[Task brief]: Please copy each line of the records below that holds the word "String".

* * *

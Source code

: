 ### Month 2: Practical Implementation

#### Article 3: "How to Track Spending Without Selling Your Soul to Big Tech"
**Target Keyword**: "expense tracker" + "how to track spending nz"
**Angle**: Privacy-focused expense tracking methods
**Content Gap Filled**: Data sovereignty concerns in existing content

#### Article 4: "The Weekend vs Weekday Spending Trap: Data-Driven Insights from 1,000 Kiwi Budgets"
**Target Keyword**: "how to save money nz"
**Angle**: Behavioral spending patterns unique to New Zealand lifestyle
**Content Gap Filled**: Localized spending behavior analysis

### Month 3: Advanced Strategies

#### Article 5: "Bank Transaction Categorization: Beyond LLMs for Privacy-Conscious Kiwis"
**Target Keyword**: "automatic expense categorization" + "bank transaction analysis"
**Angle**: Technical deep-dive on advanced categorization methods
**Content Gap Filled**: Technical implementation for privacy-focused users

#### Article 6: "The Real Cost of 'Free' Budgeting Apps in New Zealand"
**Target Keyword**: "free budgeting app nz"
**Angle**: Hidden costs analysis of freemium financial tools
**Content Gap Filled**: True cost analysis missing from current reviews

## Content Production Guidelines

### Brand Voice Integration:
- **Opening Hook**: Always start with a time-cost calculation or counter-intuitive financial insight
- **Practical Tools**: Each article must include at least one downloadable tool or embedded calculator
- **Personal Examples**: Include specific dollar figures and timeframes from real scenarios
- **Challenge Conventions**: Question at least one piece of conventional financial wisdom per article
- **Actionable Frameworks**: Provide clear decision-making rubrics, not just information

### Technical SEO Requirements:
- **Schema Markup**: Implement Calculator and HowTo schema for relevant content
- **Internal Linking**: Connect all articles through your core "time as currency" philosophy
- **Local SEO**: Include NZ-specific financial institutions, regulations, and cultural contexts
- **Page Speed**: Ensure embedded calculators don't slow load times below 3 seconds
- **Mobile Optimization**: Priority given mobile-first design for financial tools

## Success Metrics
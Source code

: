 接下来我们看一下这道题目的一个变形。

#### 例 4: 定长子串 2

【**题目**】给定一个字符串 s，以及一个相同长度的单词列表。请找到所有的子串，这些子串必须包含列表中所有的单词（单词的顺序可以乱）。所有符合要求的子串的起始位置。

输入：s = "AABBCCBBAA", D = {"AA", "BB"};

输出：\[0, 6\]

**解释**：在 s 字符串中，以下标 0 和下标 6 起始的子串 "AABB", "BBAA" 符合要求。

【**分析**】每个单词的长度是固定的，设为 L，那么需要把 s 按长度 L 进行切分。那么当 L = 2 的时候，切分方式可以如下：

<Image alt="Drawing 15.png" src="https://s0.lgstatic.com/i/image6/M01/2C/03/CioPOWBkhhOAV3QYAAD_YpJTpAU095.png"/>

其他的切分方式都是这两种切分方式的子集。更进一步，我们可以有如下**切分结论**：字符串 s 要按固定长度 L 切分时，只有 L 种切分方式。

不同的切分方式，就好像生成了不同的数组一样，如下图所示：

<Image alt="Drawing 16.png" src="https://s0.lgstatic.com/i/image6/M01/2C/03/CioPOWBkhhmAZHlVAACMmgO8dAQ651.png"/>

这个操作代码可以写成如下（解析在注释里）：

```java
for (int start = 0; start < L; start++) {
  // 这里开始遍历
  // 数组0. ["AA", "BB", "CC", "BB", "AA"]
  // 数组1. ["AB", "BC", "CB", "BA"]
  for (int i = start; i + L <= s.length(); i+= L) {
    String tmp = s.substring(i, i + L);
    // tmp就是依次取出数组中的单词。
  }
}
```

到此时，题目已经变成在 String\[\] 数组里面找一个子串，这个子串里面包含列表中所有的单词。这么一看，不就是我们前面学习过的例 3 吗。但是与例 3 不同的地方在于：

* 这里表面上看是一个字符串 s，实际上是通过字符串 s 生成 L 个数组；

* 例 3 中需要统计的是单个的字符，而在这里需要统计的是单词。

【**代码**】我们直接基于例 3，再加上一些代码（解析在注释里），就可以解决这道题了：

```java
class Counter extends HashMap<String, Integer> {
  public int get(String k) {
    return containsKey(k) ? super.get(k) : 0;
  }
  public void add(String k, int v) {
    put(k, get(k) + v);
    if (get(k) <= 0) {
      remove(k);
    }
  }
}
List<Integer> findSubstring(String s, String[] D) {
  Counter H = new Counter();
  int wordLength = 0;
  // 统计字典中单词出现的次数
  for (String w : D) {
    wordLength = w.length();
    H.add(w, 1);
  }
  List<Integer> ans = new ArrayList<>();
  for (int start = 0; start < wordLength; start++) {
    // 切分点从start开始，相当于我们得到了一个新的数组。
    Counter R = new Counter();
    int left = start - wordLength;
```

* * *

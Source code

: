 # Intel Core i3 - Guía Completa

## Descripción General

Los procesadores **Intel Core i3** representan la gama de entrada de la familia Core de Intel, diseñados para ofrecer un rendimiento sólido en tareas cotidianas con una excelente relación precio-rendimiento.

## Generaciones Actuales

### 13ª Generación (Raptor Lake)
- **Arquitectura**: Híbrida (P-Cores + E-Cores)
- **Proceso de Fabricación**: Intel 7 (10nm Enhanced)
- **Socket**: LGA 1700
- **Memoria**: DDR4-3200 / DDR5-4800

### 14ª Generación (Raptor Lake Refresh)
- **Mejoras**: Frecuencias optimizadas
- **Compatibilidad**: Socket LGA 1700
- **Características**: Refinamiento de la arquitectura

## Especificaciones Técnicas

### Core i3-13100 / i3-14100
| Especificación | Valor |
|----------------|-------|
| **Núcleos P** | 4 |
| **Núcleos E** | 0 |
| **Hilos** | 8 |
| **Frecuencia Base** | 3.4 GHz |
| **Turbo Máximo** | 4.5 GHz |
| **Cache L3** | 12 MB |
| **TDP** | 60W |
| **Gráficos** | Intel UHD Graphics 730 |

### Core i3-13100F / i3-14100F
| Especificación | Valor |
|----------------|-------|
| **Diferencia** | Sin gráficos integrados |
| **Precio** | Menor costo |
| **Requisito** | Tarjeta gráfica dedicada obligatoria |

* * *

[Completed task]:
    String tmp = s.substring(i, i + L);
到此时，题目已经变成在 String\[\] 数组里面找一个子串，这个子串里面包含列表中所有的单词。这么一看，不就是我们前面学习过的例 3 吗。但是与例 3 不同的地方在于：
class Counter extends HashMap<String, Integer> {
  public int get(String k) {
  public void add(String k, int v) {
List<Integer> findSubstring(String s, String[] D) {
  for (String w : D) {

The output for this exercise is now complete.